Regen scribbled, “We’re all the same/things have to change,” on a piece of paper, then began filling the piece out with more ideas. “The song wrote itself in a matter of day,” he recalls. He wanted to enlist the talents of his friend, saxophonist and producer Terrace Martin (Kendrick Lamar). Martin heard the song but was unable to commit to a recording session as he was preparing for a tour with Herbie Hancock. Regen decided to record the song at his house instead. The finished version very quickly fell into place.
“It wasn’t a political statement,” he says. “It was just me saying, ‘The world is descending into chaos. Can we maybe pause that for a minute?’”
Regen recalls that just after he’d written “All The Same” he saw an unusual Facebook post from his friend Kim Bullard, of Elton John’s band. Bullard happened to be in Nice, France, during the July 15 terror attacks there.
“He wrote something like, ‘My TV’s working great. My air conditioner’s working great and I had to step over dead bodies to get back to my hotel,'" Regen says. "That was really the impetus for me to put the song online.”
Regen shot a video using his iPhone and sent it out into the world via his social media accounts and website. It began getting attention immediately, including a spot on French newspaper Nice-Matin’s front page.
“All The Same” wasn’t just a departure in how Regen works. It was, for him, the birth of an entirely different type of song than he’d written before. “I’ve never been a topical songwriter,” he says. “I’ve always been amazed by guys like Randy Newman who can channel their rage and their heartbreak over current events into moving pieces of art. But I do think we’re descending into a new place in life where maybe we need people, artists and otherwise, to not shy away from taking a stand against craziness. Things I was taught as a kid about treating people with respect and kindness? I think we could use more of it in the world.”
The reaction to “All The Same” has demonstrated to Regen that his artistic risk-taking was worthwhile. “It showed me that maybe I have more a potent voice than I was aware of,” he says. “This has made me less scared to go into places I haven’t been before.”

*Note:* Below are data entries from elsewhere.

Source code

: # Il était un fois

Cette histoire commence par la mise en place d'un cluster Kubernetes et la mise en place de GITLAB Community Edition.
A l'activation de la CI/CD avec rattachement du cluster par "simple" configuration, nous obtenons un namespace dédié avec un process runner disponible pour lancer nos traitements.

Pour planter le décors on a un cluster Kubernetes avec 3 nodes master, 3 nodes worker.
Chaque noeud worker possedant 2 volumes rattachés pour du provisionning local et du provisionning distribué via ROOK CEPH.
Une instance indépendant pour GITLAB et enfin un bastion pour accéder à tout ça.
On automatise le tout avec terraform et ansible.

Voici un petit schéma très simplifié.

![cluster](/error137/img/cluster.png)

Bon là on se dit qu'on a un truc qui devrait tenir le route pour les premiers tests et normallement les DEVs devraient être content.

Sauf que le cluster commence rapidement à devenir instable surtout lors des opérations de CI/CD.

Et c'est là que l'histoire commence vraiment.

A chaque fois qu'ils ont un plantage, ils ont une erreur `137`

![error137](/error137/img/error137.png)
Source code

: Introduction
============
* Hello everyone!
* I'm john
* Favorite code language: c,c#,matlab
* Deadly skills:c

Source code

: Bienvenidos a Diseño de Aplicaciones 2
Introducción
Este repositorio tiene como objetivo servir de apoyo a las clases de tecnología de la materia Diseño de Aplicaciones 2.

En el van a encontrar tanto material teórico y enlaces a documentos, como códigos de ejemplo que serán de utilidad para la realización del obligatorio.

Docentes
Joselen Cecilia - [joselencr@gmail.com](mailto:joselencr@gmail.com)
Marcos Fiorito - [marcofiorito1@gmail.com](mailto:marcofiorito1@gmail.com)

This isn’t the first time that Regen has taken risks. Although he began his career as a straight ahead jazz player, he began writing material in the singer-songwriter style as heard on albums, such as 2015’s Stop Time, more than a decade ago. Having studied with jazz piano legend Kenny Barron, he toured with Kyle Eastwood and Jimmy Scott. “Writing songs was a love of mine from the time I was a kid,” Regen says. “I never found a way to do that until I decided I was going to merge the freedom and the possibility of the jazz that I’d been playing with trying to write songs with words and singing.”
Early efforts such as Let It Go and Revolution, he says, were “bittersweet.”
“I had a lot of breakups early on and I think a lot of my songs reflected that," he says. "I got a note from a music journalist about Let It Go that read, ‘What happened to you?’”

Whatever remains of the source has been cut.